* [DATA SECTION]:
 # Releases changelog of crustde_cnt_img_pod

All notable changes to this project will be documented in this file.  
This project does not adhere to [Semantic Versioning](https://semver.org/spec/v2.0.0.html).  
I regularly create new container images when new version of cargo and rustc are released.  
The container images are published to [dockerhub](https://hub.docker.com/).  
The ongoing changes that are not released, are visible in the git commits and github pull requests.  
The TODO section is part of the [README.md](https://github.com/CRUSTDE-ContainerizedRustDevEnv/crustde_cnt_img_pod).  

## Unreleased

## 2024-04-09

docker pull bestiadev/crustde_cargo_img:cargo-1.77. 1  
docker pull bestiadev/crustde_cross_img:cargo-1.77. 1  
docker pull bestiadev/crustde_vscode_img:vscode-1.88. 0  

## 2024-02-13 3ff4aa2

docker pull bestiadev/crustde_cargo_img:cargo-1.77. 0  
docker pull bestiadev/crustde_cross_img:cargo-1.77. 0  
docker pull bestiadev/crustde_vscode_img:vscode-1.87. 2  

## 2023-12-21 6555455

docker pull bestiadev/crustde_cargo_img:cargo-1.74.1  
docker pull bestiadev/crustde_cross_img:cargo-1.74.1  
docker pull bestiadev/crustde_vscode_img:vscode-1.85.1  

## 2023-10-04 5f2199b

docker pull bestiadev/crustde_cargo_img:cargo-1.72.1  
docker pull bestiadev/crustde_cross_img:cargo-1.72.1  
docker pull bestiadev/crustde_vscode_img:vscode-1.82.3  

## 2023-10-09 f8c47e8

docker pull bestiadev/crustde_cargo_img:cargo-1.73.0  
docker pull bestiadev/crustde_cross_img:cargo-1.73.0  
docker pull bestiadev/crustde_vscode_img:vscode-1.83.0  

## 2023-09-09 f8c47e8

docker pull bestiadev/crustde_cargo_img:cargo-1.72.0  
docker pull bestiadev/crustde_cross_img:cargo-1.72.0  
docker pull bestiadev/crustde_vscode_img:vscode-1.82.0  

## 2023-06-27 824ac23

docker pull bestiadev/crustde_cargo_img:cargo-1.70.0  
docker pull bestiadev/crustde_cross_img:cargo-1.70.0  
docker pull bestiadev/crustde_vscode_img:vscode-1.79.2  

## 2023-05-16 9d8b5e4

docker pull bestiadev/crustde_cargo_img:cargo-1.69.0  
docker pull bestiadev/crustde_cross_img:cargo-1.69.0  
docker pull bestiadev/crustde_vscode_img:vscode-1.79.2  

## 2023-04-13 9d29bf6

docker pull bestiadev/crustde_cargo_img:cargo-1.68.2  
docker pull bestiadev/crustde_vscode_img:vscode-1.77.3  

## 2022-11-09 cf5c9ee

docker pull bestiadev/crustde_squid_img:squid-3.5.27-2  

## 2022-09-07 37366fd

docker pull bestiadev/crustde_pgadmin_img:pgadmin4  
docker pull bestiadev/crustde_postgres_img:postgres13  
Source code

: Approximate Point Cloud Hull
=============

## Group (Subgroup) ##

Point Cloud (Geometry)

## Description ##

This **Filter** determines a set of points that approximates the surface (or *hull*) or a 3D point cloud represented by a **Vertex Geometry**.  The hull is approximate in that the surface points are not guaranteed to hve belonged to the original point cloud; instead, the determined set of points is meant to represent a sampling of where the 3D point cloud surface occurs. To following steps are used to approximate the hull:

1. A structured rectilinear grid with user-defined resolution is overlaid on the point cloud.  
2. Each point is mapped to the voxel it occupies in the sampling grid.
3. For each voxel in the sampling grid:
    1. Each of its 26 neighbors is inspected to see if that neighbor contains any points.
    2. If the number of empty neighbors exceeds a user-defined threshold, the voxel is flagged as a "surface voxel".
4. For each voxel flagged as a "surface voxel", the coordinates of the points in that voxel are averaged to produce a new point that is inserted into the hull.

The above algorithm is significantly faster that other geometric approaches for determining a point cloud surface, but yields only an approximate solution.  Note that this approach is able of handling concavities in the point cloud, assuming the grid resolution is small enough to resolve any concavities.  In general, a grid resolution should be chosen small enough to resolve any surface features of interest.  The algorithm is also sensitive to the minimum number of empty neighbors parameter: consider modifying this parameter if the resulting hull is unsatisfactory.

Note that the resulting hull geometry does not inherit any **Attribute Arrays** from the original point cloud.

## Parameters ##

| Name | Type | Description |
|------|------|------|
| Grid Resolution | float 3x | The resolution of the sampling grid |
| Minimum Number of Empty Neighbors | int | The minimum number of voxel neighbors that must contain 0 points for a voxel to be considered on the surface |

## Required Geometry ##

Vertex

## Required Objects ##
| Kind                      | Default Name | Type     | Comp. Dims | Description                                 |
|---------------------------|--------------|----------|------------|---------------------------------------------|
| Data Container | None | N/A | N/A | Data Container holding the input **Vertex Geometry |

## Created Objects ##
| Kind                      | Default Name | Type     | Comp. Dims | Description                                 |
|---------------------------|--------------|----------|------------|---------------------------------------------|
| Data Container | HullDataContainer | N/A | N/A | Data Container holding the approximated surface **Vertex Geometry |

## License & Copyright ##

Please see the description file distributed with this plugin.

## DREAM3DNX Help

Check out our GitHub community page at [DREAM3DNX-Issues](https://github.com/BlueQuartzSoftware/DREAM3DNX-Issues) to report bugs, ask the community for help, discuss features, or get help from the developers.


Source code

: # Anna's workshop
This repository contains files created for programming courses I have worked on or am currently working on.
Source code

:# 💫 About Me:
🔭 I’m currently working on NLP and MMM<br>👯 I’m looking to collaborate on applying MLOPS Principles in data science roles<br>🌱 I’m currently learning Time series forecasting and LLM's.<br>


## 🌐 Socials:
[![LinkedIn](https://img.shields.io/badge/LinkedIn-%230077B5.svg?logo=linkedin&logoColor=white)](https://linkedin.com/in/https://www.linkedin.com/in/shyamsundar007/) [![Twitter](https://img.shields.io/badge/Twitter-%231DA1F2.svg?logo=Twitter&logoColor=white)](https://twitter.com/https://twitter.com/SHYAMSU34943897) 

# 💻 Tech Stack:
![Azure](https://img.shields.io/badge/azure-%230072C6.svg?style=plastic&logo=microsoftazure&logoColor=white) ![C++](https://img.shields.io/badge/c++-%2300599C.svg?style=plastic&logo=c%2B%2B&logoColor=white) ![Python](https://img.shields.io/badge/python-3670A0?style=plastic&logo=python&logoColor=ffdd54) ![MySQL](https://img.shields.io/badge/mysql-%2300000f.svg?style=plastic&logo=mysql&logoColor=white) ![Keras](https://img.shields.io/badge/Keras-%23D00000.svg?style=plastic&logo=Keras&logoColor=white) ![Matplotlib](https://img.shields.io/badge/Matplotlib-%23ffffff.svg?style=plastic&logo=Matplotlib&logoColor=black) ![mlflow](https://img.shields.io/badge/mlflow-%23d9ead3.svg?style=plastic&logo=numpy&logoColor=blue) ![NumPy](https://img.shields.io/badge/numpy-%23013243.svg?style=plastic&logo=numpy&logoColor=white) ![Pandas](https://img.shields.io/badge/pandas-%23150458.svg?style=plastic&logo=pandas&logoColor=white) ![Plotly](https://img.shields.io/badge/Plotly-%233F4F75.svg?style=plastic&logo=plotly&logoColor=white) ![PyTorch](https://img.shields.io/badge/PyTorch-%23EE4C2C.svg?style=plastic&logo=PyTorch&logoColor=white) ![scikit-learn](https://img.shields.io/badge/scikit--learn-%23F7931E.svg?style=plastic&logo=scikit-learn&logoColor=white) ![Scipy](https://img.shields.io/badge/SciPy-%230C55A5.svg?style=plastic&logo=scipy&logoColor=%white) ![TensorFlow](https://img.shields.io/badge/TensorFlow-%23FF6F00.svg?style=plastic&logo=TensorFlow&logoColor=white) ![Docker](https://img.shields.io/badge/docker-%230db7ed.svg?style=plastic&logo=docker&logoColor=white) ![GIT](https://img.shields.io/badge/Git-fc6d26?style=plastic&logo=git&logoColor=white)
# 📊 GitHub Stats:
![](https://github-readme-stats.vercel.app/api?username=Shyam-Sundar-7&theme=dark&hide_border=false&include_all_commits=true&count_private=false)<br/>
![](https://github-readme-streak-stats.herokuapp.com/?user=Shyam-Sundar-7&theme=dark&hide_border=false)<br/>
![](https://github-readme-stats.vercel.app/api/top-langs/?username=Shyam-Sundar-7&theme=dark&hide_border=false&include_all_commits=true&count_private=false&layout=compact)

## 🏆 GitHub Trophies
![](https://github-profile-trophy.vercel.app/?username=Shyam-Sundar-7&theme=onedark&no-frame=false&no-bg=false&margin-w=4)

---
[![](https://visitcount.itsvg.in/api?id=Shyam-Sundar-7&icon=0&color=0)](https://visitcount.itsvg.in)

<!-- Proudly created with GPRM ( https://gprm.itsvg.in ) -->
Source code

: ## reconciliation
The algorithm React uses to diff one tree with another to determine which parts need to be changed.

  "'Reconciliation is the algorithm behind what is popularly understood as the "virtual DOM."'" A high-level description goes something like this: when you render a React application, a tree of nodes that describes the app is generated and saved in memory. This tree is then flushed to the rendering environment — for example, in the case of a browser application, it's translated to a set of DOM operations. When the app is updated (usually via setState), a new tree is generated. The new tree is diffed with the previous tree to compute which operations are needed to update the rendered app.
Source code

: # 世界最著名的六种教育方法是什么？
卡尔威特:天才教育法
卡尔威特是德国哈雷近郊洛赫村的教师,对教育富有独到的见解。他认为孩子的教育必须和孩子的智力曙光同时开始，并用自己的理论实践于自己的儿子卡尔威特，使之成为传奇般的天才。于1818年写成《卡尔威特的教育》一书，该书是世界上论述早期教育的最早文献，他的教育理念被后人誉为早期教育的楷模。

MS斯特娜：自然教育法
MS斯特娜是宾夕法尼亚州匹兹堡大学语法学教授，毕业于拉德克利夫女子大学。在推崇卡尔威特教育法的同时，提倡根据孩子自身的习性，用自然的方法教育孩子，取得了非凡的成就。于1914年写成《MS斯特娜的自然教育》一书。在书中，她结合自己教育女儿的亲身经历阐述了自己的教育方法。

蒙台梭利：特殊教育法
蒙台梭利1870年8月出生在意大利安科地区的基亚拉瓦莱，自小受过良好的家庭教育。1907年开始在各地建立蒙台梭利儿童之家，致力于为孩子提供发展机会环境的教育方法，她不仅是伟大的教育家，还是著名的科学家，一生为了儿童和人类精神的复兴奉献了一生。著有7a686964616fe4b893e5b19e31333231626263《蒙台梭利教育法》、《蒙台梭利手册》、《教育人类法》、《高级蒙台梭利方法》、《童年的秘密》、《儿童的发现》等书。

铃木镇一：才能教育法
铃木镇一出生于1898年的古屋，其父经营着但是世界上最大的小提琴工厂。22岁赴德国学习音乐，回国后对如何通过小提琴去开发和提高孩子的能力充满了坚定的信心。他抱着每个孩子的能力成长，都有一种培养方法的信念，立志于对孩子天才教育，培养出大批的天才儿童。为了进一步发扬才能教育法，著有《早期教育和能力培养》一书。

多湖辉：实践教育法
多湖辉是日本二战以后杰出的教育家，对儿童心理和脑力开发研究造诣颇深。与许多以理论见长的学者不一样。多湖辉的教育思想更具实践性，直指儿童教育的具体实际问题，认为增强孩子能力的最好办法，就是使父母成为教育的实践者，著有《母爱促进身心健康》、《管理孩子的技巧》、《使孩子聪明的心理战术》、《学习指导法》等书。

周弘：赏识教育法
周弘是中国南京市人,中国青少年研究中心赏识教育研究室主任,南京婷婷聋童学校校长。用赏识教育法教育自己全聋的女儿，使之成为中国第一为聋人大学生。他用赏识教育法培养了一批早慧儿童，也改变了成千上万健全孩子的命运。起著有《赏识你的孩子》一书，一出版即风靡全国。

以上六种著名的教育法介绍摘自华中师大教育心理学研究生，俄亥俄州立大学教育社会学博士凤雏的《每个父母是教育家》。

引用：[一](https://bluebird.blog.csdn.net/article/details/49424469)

* [YOUR TASK]: Take the entries above and copy them exactly from the first line through the line with "I regularly create"; leave out every line after it.

* [WORKED SOLUTION]:
 # Releases changelog of crustde_cnt_img_pod

All notable changes to this project will be documented in this file.  
This project does not adhere to [Semantic Versioning](https://semver.org/spec/v2.0.0.html).  
I regularly create new container images when new version of cargo and rustc are released.  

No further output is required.